Problem description -
Go to the line below containing "poner en actividad;" and print exactly from there through the line containing "b) **Emerger**, CH'U: asomar, salir", both included. Print nothing else.
______
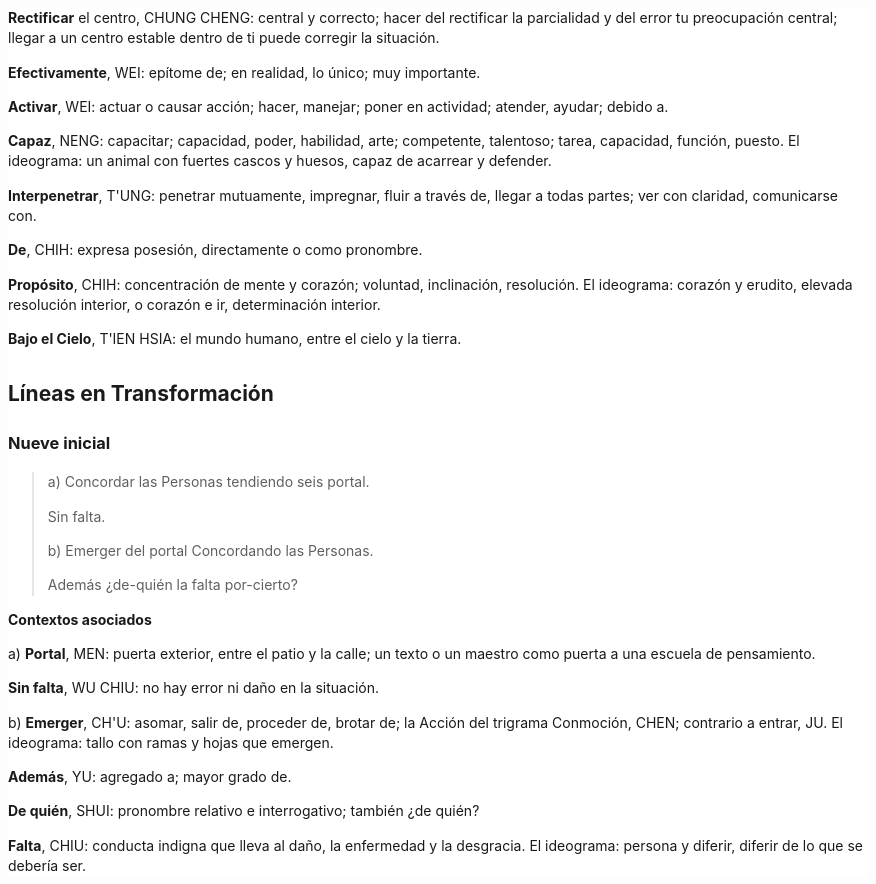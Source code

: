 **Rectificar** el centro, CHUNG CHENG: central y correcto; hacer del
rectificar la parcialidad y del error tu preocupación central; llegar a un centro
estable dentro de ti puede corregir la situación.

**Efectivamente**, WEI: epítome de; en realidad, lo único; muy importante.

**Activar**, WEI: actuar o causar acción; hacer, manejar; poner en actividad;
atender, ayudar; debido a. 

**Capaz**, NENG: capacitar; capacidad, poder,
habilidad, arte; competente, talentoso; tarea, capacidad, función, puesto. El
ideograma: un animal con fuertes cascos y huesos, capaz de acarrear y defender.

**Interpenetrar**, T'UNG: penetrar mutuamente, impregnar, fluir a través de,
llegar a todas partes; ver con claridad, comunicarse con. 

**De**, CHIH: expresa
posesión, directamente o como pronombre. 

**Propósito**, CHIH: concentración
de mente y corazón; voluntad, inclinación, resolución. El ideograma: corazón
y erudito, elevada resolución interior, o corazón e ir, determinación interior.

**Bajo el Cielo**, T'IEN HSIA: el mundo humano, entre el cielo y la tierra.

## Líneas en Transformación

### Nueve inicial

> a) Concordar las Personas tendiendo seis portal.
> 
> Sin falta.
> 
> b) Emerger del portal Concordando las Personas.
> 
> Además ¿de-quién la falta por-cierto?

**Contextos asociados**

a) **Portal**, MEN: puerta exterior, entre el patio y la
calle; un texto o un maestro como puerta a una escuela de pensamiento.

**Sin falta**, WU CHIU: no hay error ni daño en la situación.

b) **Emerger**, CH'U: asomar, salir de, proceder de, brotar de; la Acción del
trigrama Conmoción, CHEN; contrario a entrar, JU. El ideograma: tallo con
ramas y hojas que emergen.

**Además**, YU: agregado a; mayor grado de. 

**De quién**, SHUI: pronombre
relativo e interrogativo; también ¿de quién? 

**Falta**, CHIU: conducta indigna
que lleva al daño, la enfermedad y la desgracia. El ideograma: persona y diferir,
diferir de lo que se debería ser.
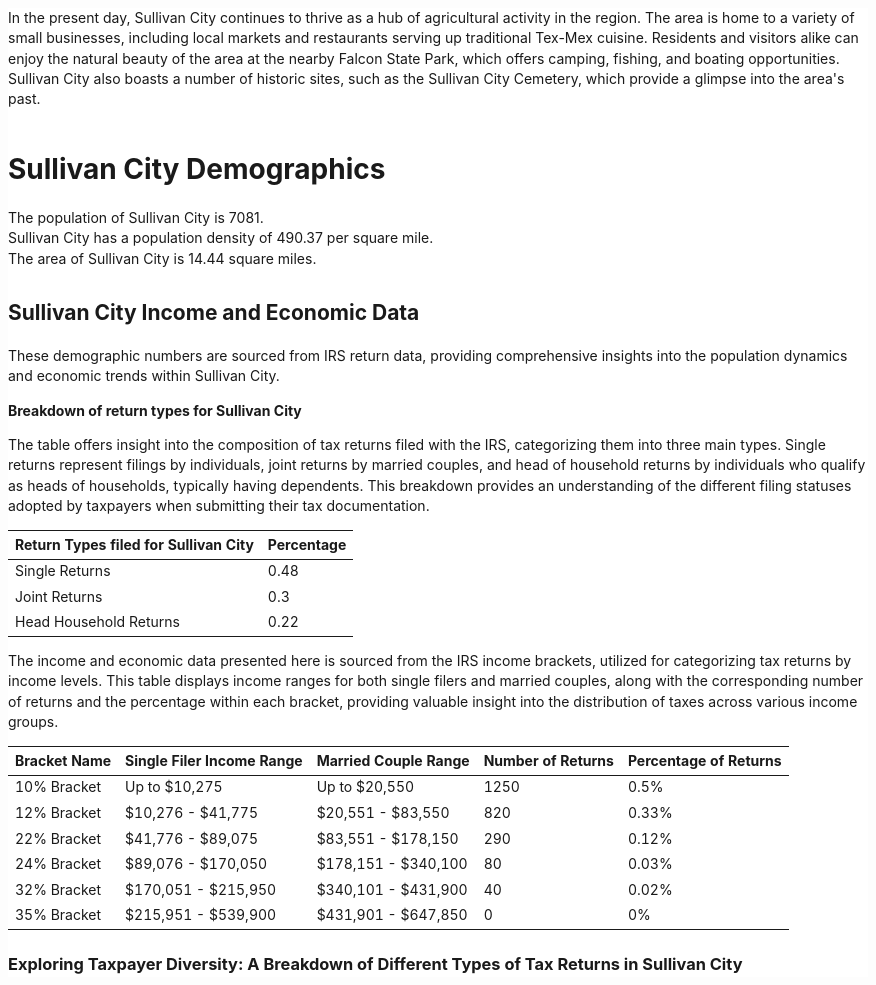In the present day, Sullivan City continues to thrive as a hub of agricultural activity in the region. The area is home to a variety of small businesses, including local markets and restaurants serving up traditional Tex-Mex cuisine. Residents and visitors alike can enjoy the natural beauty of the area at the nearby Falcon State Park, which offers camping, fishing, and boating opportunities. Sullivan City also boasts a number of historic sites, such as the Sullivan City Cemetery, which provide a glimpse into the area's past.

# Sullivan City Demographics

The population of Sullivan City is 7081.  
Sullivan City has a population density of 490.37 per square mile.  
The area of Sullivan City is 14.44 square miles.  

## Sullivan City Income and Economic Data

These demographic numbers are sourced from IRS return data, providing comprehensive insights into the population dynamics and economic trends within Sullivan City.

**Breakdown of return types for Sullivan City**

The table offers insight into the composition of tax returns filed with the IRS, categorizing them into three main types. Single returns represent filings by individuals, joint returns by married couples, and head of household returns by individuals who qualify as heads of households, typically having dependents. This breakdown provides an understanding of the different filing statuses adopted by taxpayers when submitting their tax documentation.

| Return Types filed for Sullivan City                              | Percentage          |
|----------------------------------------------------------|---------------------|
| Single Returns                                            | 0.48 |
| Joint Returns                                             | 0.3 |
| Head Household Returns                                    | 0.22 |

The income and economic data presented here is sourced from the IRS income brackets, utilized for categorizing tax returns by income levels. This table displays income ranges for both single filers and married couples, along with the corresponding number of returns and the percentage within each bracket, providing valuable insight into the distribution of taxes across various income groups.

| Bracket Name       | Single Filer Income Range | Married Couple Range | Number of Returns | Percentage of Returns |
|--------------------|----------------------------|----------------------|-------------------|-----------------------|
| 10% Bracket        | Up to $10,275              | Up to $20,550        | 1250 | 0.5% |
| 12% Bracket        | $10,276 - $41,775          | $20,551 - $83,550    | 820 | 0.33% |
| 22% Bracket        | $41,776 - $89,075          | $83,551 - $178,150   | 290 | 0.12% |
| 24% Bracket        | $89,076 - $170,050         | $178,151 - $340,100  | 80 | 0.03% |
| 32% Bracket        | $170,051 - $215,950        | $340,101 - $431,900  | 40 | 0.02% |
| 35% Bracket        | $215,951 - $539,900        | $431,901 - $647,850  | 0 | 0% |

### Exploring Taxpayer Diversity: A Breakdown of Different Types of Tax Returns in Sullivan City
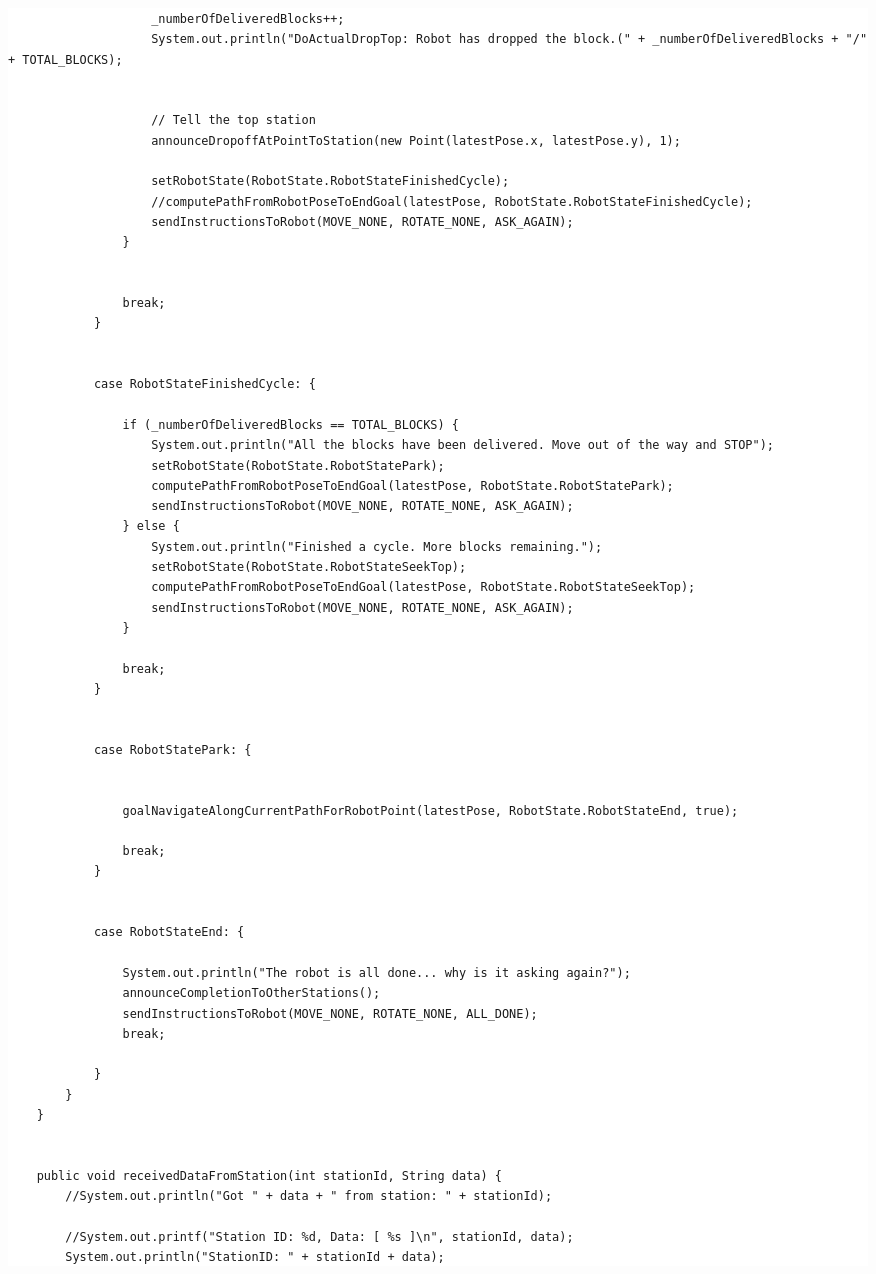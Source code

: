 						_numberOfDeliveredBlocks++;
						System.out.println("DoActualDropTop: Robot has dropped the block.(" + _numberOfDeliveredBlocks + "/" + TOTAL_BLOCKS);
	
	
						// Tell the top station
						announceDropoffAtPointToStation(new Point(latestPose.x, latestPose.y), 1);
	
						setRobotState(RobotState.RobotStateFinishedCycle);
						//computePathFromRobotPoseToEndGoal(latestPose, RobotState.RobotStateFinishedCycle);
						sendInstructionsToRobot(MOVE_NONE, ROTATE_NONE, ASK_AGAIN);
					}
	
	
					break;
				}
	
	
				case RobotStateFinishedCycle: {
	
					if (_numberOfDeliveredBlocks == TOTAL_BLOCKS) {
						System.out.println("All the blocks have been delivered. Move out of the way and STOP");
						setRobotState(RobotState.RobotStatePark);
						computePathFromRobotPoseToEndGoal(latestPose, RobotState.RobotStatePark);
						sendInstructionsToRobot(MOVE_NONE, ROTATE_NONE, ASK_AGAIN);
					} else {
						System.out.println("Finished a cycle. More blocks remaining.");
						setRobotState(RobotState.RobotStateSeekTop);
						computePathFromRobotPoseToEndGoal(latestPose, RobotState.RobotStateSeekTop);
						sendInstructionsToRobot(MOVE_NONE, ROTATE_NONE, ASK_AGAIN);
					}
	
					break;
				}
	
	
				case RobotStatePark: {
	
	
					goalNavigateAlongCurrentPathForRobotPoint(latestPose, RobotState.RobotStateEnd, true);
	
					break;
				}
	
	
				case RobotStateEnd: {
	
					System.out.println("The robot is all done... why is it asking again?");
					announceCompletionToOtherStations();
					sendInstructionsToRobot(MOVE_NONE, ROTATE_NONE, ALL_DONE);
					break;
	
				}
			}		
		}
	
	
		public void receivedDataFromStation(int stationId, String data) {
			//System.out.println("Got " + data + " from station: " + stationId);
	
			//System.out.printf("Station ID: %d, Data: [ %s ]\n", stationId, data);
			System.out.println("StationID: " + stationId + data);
______
Response area -
**Activar**, WEI: actuar o causar acción; hacer, manejar; poner en actividad;
atender, ayudar; debido a. 

**Capaz**, NENG: capacitar; capacidad, poder,
habilidad, arte; competente, talentoso; tarea, capacidad, función, puesto. El
ideograma: un animal con fuertes cascos y huesos, capaz de acarrear y defender.

**Interpenetrar**, T'UNG: penetrar mutuamente, impregnar, fluir a través de,
llegar a todas partes; ver con claridad, comunicarse con. 

**De**, CHIH: expresa
posesión, directamente o como pronombre. 

**Propósito**, CHIH: concentración
de mente y corazón; voluntad, inclinación, resolución. El ideograma: corazón
y erudito, elevada resolución interior, o corazón e ir, determinación interior.

**Bajo el Cielo**, T'IEN HSIA: el mundo humano, entre el cielo y la tierra.

## Líneas en Transformación

### Nueve inicial

> a) Concordar las Personas tendiendo seis portal.
> 
> Sin falta.
> 
> b) Emerger del portal Concordando las Personas.
> 
> Además ¿de-quién la falta por-cierto?

**Contextos asociados**

a) **Portal**, MEN: puerta exterior, entre el patio y la
calle; un texto o un maestro como puerta a una escuela de pensamiento.

**Sin falta**, WU CHIU: no hay error ni daño en la situación.

b) **Emerger**, CH'U: asomar, salir de, proceder de, brotar de; la Acción del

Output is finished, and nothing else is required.